• Required work:
The expected result is a word-for-word copy of the entries, minus any pictures.

• Extracted material:
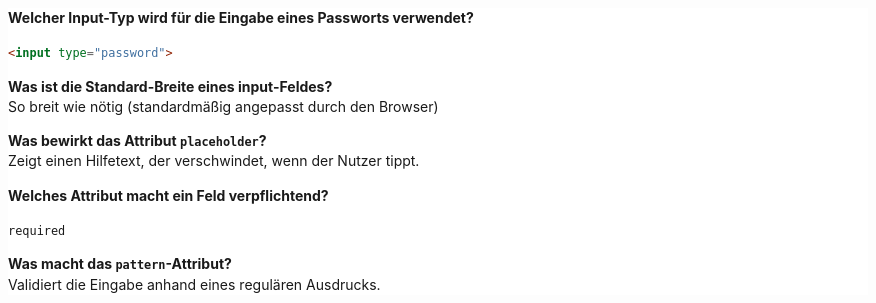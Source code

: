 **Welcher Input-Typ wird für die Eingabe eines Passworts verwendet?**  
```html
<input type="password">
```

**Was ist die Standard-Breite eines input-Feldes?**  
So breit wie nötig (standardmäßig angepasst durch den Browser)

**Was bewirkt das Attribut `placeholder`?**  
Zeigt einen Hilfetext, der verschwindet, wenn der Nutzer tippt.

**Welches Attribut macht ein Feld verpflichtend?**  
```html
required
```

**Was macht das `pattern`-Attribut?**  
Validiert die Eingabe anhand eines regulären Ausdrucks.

• Solution for this exercise:
Source code

: **Welcher Input-Typ wird für die Eingabe eines Passworts verwendet?**  
```html
<input type="password">
```

**Was ist die Standard-Breite eines input-Feldes?**  
So breit wie nötig (standardmäßig angepasst durch den Browser)

**Was bewirkt das Attribut `placeholder`?**  
Zeigt einen Hilfetext, der verschwindet, wenn der Nutzer tippt.

**Welches Attribut macht ein Feld verpflichtend?**  
```html
required
```

**Was macht das `pattern`-Attribut?**  
Validiert die Eingabe anhand eines regulären Ausdrucks.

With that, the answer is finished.